___ Source material

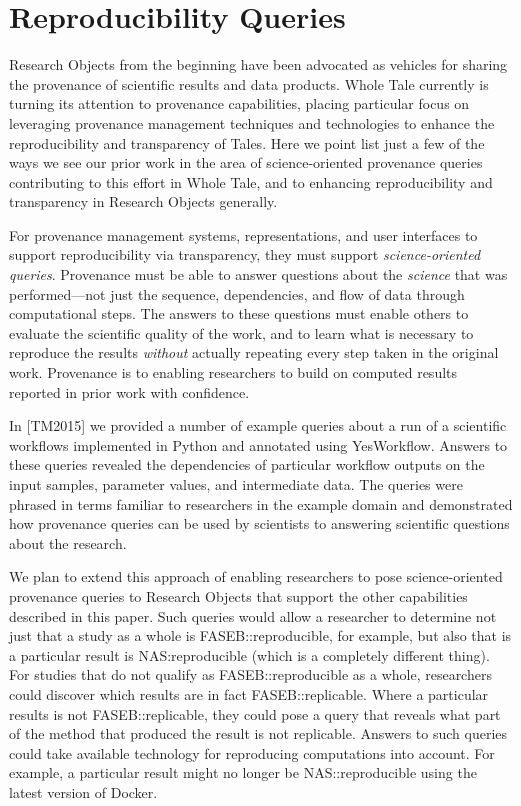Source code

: \section{Reproducibility Queries}\label{sec-transparency}

Research Objects from the beginning have been advocated as vehicles for sharing the 
	provenance of scientific results and data products.
Whole Tale currently is turning its attention to provenance capabilities, placing particular
	focus on leveraging provenance management techniques and technologies
	to enhance the reproducibility and transparency of Tales.
Here we point list just a few of the ways we see our prior work in the area
	of science-oriented provenance queries contributing to this effort in Whole Tale,
	and to enhancing reproducibility and transparency in Research Objects generally.

For provenance management systems, representations, and user interfaces to support 
	reproducibility via transparency, they must support \emph{science-oriented queries}.
Provenance must be able to answer questions about the \emph{science} that was performed---not just the
	sequence, dependencies, and flow of data through computational steps.
The answers to these questions must enable others to evaluate the scientific quality of the work, 
	and to learn what is necessary to
	reproduce the results \emph{without} actually repeating every step taken in the original work.
Provenance is to enabling researchers to build on computed results reported in prior work with confidence.

In [TM2015] we provided a number of example queries about a run of a scientific
	workflows implemented in Python and annotated using YesWorkflow.
Answers to these queries revealed the dependencies of particular workflow outputs
	on the input samples, parameter values, and intermediate data.
The queries were phrased in terms familiar to researchers  in the example domain
	and demonstrated how provenance queries can be used by scientists
	to answering scientific questions about the research.

We plan to extend this approach of enabling researchers to pose science-oriented
	provenance queries to Research Objects that support the other capabilities
	described in this paper.
Such queries would allow a researcher to determine not just that a study as a whole
	is FASEB::reproducible, for example, but also that is a particular result
	is NAS:reproducible (which is a completely different thing).
For studies that do not qualify as FASEB::reproducible as a whole, researchers
	could discover which results are in fact FASEB::replicable.
Where a particular results is not FASEB::replicable, they could pose a query
	that reveals what part of the method that produced the result is 
	not replicable.
Answers to such queries could take available technology for reproducing computations
	into account.
For example, a particular result might no longer be NAS::reproducible using the
	latest version of Docker.


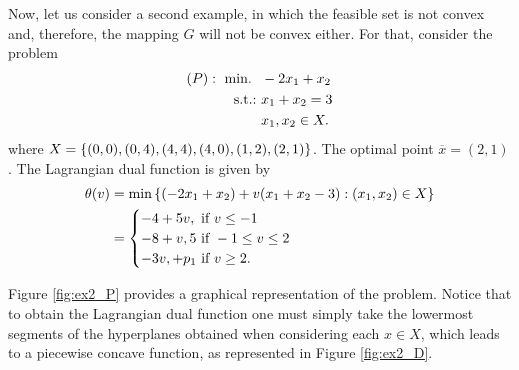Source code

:Now, let us consider a second example, in which the feasible set is not convex and, therefore, the mapping $G$ will not be convex either. For that, consider the problem
%
\begin{align*}
	(P):~ \mathop{\text{min.~}} \ & -2x_1 + x_2 \\
	\mathop{\text{s.t.:~}} & x_1 + x_2 = 3 \\
	& x_1, x_2 \in X.
\end{align*}
%
where $X = \left\{ (0,0), (0,4), (4,4), (4,0), (1,2), (2,1) \right \}$. The optimal point $\overline{x} = (2,1)$. The Lagrangian dual function is given by
\begin{align*} 
	\theta(v) & = \min \left\{  (-2x_1 + x_2) + v(x_1 + x_2 - 3) : (x_1, x_2) \in X \right \} \\
	& = \begin{cases}
	     -4 + 5v, \text{ if } v \leq -1 \\
	     -8 + v, 5 \text{ if }  -1 \leq v \leq 2 \\
	     -3v, + p_1 \text{ if } v \geq 2. 
	 \end{cases}
\end{align*} 

Figure \ref{fig:ex2_P} provides a graphical representation of the problem. Notice that to obtain the Lagrangian dual function one must simply take the lowermost segments of the hyperplanes obtained when considering each $x \in X$, which leads to a piecewise concave function, as represented in Figure \ref{fig:ex2_D}. 

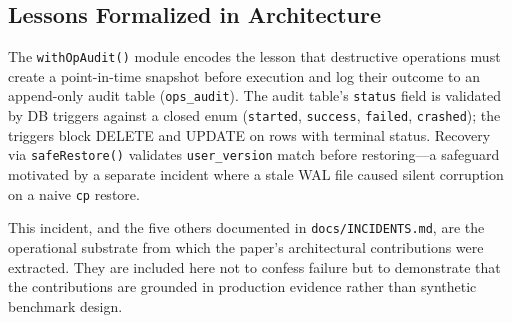 \begin{table}[!ht]
  \centering
  \caption{Changes implemented post-incident 2026-04-25}
  \label{tab:incident-changes}
\end{table}

\subsection{Lessons Formalized in Architecture}

The \texttt{withOpAudit()} module encodes the lesson that destructive operations must
create a point-in-time snapshot before execution and log their outcome to an append-only
audit table (\texttt{ops\_audit}). The audit table's \texttt{status} field is validated
by DB triggers against a closed enum (\texttt{started}, \texttt{success},
\texttt{failed}, \texttt{crashed}); the triggers block DELETE and UPDATE on rows with
terminal status. Recovery via \texttt{safeRestore()} validates \texttt{user\_version}
match before restoring---a safeguard motivated by a separate incident where a stale WAL
file caused silent corruption on a naive \texttt{cp} restore.

This incident, and the five others documented in \texttt{docs/INCIDENTS.md}, are the
operational substrate from which the paper's architectural contributions were extracted.
They are included here not to confess failure but to demonstrate that the contributions
are grounded in production evidence rather than synthetic benchmark design.
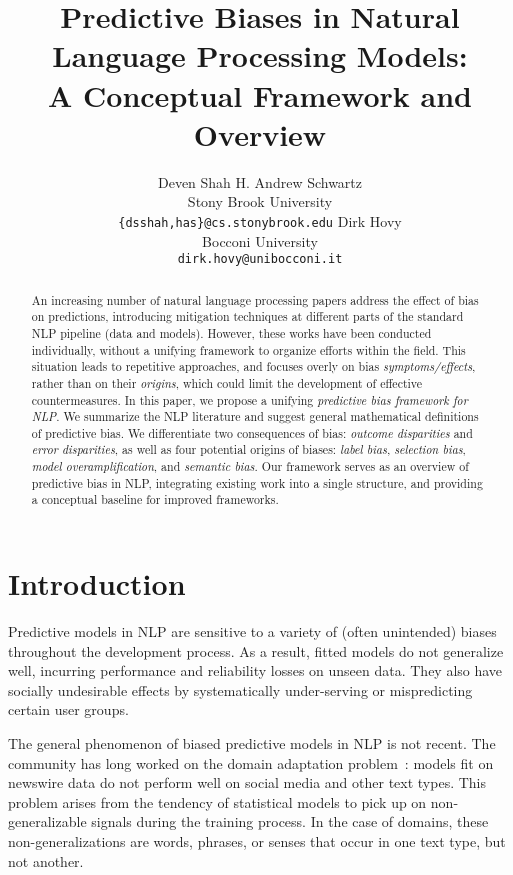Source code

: \documentclass[11pt,a4paper]{article}
\title{Predictive Biases in Natural Language Processing Models:\\ A Conceptual Framework and Overview}
\author{Deven Shah \hspace{3em} H. Andrew Schwartz\\ 
        Stony Brook University\hspace{2em} \\
        \texttt{\{dsshah,has\}@cs.stonybrook.edu}\hspace{2em}
        \And
        Dirk Hovy\\
        Bocconi University\\
        \texttt{dirk.hovy@unibocconi.it}
        }
\date{}
\begin{document}
\maketitle

\begin{abstract}
An increasing number of natural language processing papers address the effect of bias on predictions, introducing mitigation techniques at different parts of the standard NLP pipeline (data and models).
However, these works have been conducted individually, without a unifying framework to organize efforts within the field. 
This situation leads to repetitive approaches, and focuses overly on bias \textit{symptoms/effects}, rather than on their \textit{origins}, which could limit the development of effective countermeasures.
In this paper, we propose a unifying \textit{predictive bias framework for NLP}. 
We summarize the NLP literature and suggest general mathematical definitions of predictive bias. We differentiate two consequences of bias: \textit{outcome disparities} and \textit{error disparities}, as well as four potential origins of biases: \textit{label bias}, \textit{selection bias}, \textit{model overamplification}, and \textit{semantic bias}.
Our framework serves as an overview of predictive bias in NLP, integrating existing work into a single structure, and providing a conceptual baseline for improved frameworks. 
\end{abstract}

\section{Introduction}

Predictive models in NLP are sensitive to a variety of (often unintended) biases throughout the development process. As a result, fitted models do not generalize well, incurring performance and reliability losses on unseen data. They also have socially undesirable effects by systematically under-serving or mispredicting certain user groups. 

The general phenomenon of biased predictive models in NLP is not recent. The community has long worked on the domain adaptation problem~\cite{jiang2007instance,daume2007frustratingly}: models fit on newswire data do not perform well on social media and other text types. This problem arises from the tendency of statistical models to pick up on non-generalizable signals during the training process. 
In the case of domains, these non-generalizations are words, phrases, or senses that occur in one text type, but not another.
\end{document}
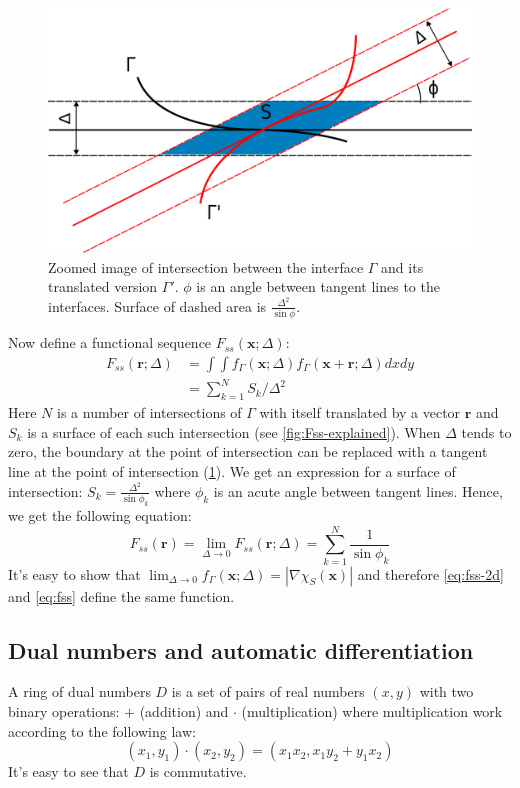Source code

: \documentclass[reprint,amsmath,amssymb,aps,pre,showkeys,showpacs]{revtex4-1}
\begin{document}
\begin{figure}
  \centering
  \includegraphics[width=\linewidth]{images/fss-zoomed.png}
  \caption[]{Zoomed image of intersection between the interface $\Gamma$ and its
    translated version $\Gamma'$. $\phi$ is an angle between tangent lines to
    the interfaces. Surface of dashed area is $\frac{\Delta^2}{\sin \phi}$.}
  \label{fig:fss-zoomed}
\end{figure}
Now define a functional sequence $F_{ss}(\bm{x}; \Delta)$:
\begin{align*}
  F_{ss}(\bm{r}; \Delta) &= \int\int f_\Gamma(\bm{x}; \Delta) f_\Gamma(\bm{x}
  + \bm{r}; \Delta) dx dy \\
  &= \sum_{k=1}^N S_k/\Delta^2
\end{align*}
Here $N$ is a number of intersections of $\Gamma$ with itself translated by a
vector $\bm{r}$ and $S_k$ is a surface of each such intersection (see
\cref{fig:Fss-explained}).
When $\Delta$ tends to zero, the boundary at the point of intersection can
be replaced with a tangent line at the point of intersection
(\cref{fig:fss-zoomed}). We get an expression for a surface of
intersection: $S_k = \frac{\Delta^2}{\sin \phi_k}$ where $\phi_k$ is an
acute angle between tangent lines. Hence, we get the following equation:
\begin{equation}
  F_{ss}(\bm{r}) = \lim_{\Delta \to 0} F_{ss}(\bm{r}; \Delta) =
  \sum_{k=1}^N \frac{1}{\sin \phi_k} \label{eq:fss-2d}
\end{equation}
It's easy to show that
$\lim_{\Delta \to 0} f_\Gamma(\bm{x}; \Delta) = |\nabla \chi_S(\bm{x})|$
and therefore \cref{eq:fss-2d} and \cref{eq:fss} define the same function.

\subsection{Dual numbers and automatic differentiation}
\label{sec:dual}
A ring of dual numbers $D$ is a set of pairs of real numbers $(x, y)$ with two
binary operations: $+$ (addition) and $\cdot$ (multiplication) where
multiplication work according to the following law:
\begin{equation*}
  (x_1, y_1)\cdot(x_2, y_2) = (x_1x_2, x_1y_2 + y_1x_2)
\end{equation*}
It's easy to see that $D$ is commutative.
\end{document}
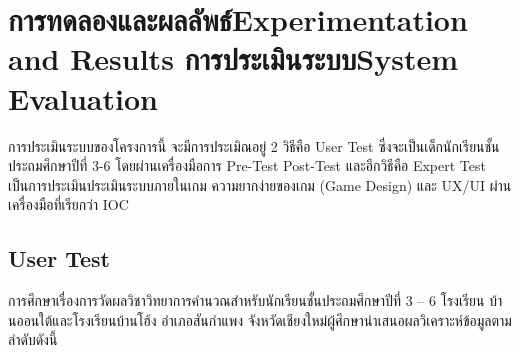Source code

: \chapter{\ifproject%
\ifcpe การทดลองและผลลัพธ์\else Experimentation and Results\fi
\else%
\ifcpe การประเมินระบบ\else System Evaluation\fi
\fi}

การประเมินระบบของโครงการนี้ จะมีการประเมิณอยู่ 2 วิธีคือ User Test ซึ่งจะเป็นเด็กนักเรียนชั้นประถมศึกษาปีที่ 3-6 โดยผ่านเครื่องมือการ Pre-Test
Post-Test และอีกวิธีคือ Expert Test เป็นการประเมินประเมินระบบภายในเกม ความยากง่ายของเกม (Game Design) และ UX/UI ผ่าน
เครื่องมือที่เรียกว่า IOC

\section{User Test}
การศึกษาเรื่องการวัดผลวิชาวิทยาการคำนวณสำหรับนักเรียนชั้นประถมศึกษาปีที่ 3 – 6 โรงเรียน บ้านออนใต้และโรงเรียนบ้านโฮ้ง อำเภอสันกำแพง จังหวัดเชียงใหม่ผู้ศึกษานำเสนอผลวิเคราะห์ข้อมูลตามลำดับดังนี้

______

What needs to be done: The lines from the top of the data above through the one holding "provenance of scientific" are to be repeated exactly, and only those, with no pictures.

Solution for this task:
Source code

: \section{Reproducibility Queries}\label{sec-transparency}

Research Objects from the beginning have been advocated as vehicles for sharing the 
	provenance of scientific results and data products.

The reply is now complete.